You try to convince your friends to come along.  Who would want to experience this alone?  Why, you must convince all of your like-minded girlfriends to join you.  I know, I know — it’s a big trip.  But it will be fun!  Of course we’ll stay on budget!  I’ve researched everything!  You only live once!  You’ll soooo regret it if you don’t!  And why not do it together?! {Subtitle:  I’m scared shitless to do this on my own and I’m taking you down with me}.  Girls’ getaway this summer, or group trip to Labor & Delivery?
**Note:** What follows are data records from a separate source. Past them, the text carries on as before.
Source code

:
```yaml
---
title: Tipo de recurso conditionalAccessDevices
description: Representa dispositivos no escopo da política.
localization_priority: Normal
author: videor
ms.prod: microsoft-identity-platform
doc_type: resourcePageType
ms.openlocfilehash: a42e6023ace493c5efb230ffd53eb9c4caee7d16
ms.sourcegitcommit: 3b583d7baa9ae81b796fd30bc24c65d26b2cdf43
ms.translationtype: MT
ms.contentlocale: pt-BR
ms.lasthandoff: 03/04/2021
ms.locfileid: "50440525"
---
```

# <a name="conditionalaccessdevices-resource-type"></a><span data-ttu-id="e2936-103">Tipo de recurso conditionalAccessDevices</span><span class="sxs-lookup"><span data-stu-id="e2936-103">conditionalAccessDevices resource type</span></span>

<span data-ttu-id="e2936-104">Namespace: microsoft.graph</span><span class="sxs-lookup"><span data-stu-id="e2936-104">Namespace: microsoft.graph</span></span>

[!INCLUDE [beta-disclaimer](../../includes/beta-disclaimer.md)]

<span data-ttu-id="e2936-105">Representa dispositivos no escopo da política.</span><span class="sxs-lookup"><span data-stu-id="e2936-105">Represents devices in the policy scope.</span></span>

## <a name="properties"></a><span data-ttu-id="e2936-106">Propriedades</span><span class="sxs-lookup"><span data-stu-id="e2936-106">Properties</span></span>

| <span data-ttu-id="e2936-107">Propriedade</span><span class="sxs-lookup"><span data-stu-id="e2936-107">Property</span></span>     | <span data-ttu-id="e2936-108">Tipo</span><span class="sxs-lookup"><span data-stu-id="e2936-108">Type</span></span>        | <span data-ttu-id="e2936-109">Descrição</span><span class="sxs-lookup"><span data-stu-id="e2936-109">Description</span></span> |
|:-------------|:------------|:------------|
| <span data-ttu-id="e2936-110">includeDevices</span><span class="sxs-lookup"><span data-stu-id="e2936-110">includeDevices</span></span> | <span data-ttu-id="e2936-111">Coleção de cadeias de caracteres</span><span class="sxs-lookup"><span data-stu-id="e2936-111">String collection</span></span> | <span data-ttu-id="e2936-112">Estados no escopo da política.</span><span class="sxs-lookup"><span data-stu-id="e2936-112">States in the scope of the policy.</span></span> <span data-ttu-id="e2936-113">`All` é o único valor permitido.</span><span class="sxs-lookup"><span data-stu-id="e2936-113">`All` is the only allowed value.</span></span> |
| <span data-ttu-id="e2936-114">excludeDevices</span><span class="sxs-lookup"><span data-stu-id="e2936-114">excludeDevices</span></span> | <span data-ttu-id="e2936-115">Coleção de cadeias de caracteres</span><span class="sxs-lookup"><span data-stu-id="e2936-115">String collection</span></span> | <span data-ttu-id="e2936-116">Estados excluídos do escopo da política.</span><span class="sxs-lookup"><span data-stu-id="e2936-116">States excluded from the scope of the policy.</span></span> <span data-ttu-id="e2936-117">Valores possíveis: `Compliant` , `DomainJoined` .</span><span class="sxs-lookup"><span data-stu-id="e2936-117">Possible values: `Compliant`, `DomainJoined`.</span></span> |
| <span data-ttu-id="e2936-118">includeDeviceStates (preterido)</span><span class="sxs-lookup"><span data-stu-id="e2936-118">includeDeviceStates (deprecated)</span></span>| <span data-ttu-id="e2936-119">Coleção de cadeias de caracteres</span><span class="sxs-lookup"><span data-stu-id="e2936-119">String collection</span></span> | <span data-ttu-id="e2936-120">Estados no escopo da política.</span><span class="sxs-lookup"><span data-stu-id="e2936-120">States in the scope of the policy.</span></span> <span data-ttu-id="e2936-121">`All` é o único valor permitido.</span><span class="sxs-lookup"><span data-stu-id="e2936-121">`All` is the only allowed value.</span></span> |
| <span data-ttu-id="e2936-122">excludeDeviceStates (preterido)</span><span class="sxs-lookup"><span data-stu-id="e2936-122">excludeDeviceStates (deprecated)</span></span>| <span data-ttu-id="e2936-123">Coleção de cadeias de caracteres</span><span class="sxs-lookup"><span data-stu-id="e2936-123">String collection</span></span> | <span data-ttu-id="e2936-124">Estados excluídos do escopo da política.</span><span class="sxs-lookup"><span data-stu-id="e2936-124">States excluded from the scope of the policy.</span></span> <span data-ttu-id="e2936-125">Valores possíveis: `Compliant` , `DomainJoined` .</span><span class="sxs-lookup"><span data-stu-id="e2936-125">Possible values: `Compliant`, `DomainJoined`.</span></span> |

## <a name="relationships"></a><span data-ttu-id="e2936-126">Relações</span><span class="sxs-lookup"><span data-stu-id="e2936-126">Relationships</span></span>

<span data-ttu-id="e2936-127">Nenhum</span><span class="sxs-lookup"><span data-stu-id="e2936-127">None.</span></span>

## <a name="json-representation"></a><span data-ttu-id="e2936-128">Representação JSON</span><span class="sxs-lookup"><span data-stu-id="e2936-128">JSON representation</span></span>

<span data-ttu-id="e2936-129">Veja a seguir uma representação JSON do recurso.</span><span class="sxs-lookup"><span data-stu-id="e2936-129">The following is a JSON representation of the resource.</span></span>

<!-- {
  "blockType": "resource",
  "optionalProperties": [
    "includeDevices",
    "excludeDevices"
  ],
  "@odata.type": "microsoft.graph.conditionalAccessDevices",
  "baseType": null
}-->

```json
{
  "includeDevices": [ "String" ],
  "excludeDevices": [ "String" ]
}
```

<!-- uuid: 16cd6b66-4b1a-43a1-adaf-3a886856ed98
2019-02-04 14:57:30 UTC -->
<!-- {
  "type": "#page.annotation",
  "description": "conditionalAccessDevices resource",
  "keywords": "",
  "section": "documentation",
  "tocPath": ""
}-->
And here I thought that my next exotic trip was painstakingly far into the future.  Not at all!  It looks like I should dust off my passport {and my credit card} and get ready for my next big journey to a foreign land in June. Now, really:  Who wants to come with me? Because it’s still scary the third time. Where the hell is my tour guide?


      • 11

        Rebeccah says

        Oh gosh – the unrealized wanderlust. It’s the absolute worst. I fantasize about travel pretty much constantly. Like super off the grid travel, like the Mongolian desert. Sigh.

  1. 14

    Kathy at kissing the frog says

    Perfect comparison! I love it. And I’d be down for a group trip to labor and delivery. Would have made the time go lots faster!!

    • 15

      kim @the fordeville diaries says

      Thanks Kathy.
      I’ll send you directions to my L&D — we can do manicures in between my contractions :)

  2. 16

    MILF Runner says

    I found the third time to be so familiar! I’m sure you’ll navigate your way around the “strangeness” with ease and grace :)

    • 17

      kim @the fordeville diaries says

      I’m so hoping you’re right! Because my international diplomacy skills are drained from mediating the arguments between the two kids I already have :)

  3. 18

    Anna says

    so, so funny. and honestly, newborns sounds much more glamorous when viewed as just an exciting mode of foreign travel that can be enjoyed from my very own home. congrats and enjoy number 3, and here’s hoping they are a quiet, mom-friendly destination!

    • 19

      kim @the fordeville diaries says

      Thanks Anna! As for the glamorous newborn, isn’t that a myth captured only for a fleeting moment by professional photographers?

    • 23

      kim @the fordeville diaries says

      Now you know you are just perpetually jet lagged. Doesn’t that sound more exotic than sleep-deprived?

    • 25

      kim @the fordeville diaries says

      Thanks. I realized I forgot to add that the shower situation is also less than ideal in both scenarios.

  4. 26

    HouseTalkN says

    So funny, Kim! Having a newborn is a wild ride every stinkin’ time. Shouldn’t we get a hall pass after the first one?

  5. 30

    Hannah says

    Great post! Also, based on a trip I once took to Mexico, you might also add: Violently sob as you ask god how so much poop can come out of one person.

  6. 33

    Deanna says

    I have found that the 3rd 4th and I assume (!!) so on just kind of blend right in. My 3rd was so easy we decided to have a 4th (DO NOT FALL INTO THAT TRAP!!! #4 is a raving lunitic…but OH so much fun!!)

  7. 37

    Jenny says

    This is exactly how I felt about my firstborn. I mean, exactly. I always used to say I felt like I’d been dropped into a foreign country where I didn’t speak the language, didn’t know a soul, and didn’t have a map. Especially if it’s your first, and especially if you haven’t been around babies much in life, it’s really a perfect metaphor. Love this!

    • 38

      kim @the fordeville diaries says

      If only we could incorporate the drinking quotient of a study abroad program. Oh, to be wholly irresponsible again…

  8. 39

    Natasha says

    This is SO true! I’m trying to find my favorite, but all of them are so on point that I can’t choose just one. Great post!

  9. 41

    Rose says

    My 3rd will be here in a few weeks, and no one believes I’ve totally went blank on what I’m supposed to do with him all day. At this point Im pretty alarmed and hope it comes back to me in a flash after he exits my body, that can happen right?!